The normovolemia/hypervolemia slope method is a useful method for determining dry weight, and reducing the variation in SNV is key to its accuracy. Ratio values, such as ECW%, are intuitive and easy to use, but both values can be abnormal because it is a ratio. The RXc graph has the advantage of yielding a relatively simple dry weight prediction without the need to measure volume status. However, as described earlier, it is sometimes difficult to determine dry weight because the vector can be within the 75% tolerance ellipse at the beginning and end of the dialysis. The calf-BIS method allows continuous monitoring during dialysis and provides relatively accurate data on hydration status, although measuring calf circumference is laborious. BCM methods are currently the most widely used and have been validated in various ways.

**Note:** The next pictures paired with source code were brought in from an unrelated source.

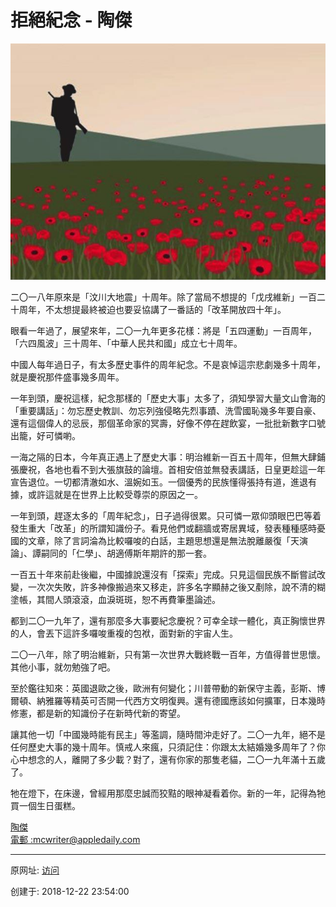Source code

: # 拒絕紀念 - 陶傑



![图20191222-6拒绝纪念](图20181222-6拒绝纪念.jpg)

二〇一八年原來是「汶川大地震」十周年。除了當局不想提的「戊戌維新」一百二十周年，不太想提最終被迫也要妥協講了一番話的「改革開放四十年」。  

眼看一年過了，展望來年，二〇一九年更多花樣：將是「五四運動」一百周年，「六四風波」三十周年、「中華人民共和國」成立七十周年。  

中國人每年過日子，有太多歷史事件的周年紀念。不是哀悼這宗悲劇幾多十周年，就是慶祝那件盛事幾多周年。  

一年到頭，慶祝這樣，紀念那樣的「歷史大事」太多了，須知學習大量文山會海的「重要講話」：勿忘歷史教訓、勿忘列強侵略先烈事蹟、洗雪國恥幾多年要自豪、還有這個偉人的忌辰，那個革命家的冥壽，好像不停在趕飲宴，一批批新數字口號出籠，好可憐喲。  

一海之隔的日本，今年真正遇上了歷史大事：明治維新一百五十周年，但無大肆鋪張慶祝，各地也看不到大張旗鼓的論壇。首相安倍並無發表講話，日皇更趁這一年宣告退位。一切都清澈如水、溫婉如玉。一個優秀的民族懂得張持有道，進退有據，或許這就是在世界上比較受尊崇的原因之一。  

一年到頭，趕逐太多的「周年紀念」，日子過得很累。只可憐一眾仰頭眼巴巴等着發生重大「改革」的所謂知識份子。看見他們或翻牆或寄居異域，發表種種感時憂國的文章，除了言詞淪為比較囉唆的白話，主題思想還是無法脫離嚴復「天演論」、譚嗣同的「仁學」、胡適傅斯年期許的那一套。  

一百五十年來前赴後繼，中國據說還沒有「探索」完成。只見這個民族不斷嘗試改變，一次次失敗，許多神像搬過來又移走，許多名字顯赫之後又剷除，說不清的糊塗帳，其間人頭滾滾，血淚斑斑，恕不再費筆墨論述。  

都到二〇一九年了，還有那麼多大事要紀念慶祝？可幸全球一體化，真正胸懷世界的人，會丟下這許多囉唆重複的包袱，面對新的宇宙人生。  

二〇一八年，除了明治維新，只有第一次世界大戰終戰一百年，方值得普世思懷。其他小事，就勿勉強了吧。  

至於鑑往知來：英國退歐之後，歐洲有何變化；川普帶動的新保守主義，彭斯、博爾頓、納雅羅等精英可否開一代西方文明復興。還有德國應該如何擴軍，日本幾時修憲，都是新的知識份子在新時代新的寄望。  

讓其他一切「中國幾時能有民主」等濫調，隨時間沖走好了。二〇一九年，絕不是任何歷史大事的幾十周年。慎戒人來瘋，只須記住：你跟太太結婚幾多周年了？你心中想念的人，離開了多少載？對了，還有你家的那隻老貓，二〇一九年滿十五歲了。  

牠在燈下，在床邊，曾經用那麼忠誠而狡黠的眼神凝看着你。新的一年，記得為牠買一個生日蛋糕。 

[陶傑  
電郵 :](https://hk.lifestyle.appledaily.com/lifestyle/columnist/%E9%99%B6%E5%82%91)[mcwriter@appledaily.com](mailto:mcwriter@appledaily.com)

---------------------------------------------------


原网址: [访问](https://hk.lifestyle.appledaily.com/lifestyle/columnist/%E9%99%B6%E5%82%91/daily/article/20181222/20574139)

创建于: 2018-12-22 23:54:00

In conclusion, BIA is a useful method for controlling volume in patients undergoing dialysis, but more research is needed to establish a standard method.

Acknowledgments

This manuscript was written as part of Konkuk University’s research support program for its faculty on sabbatical leave in 2010.

Footnotes

No potential conflict of interest relevant to this article was reported.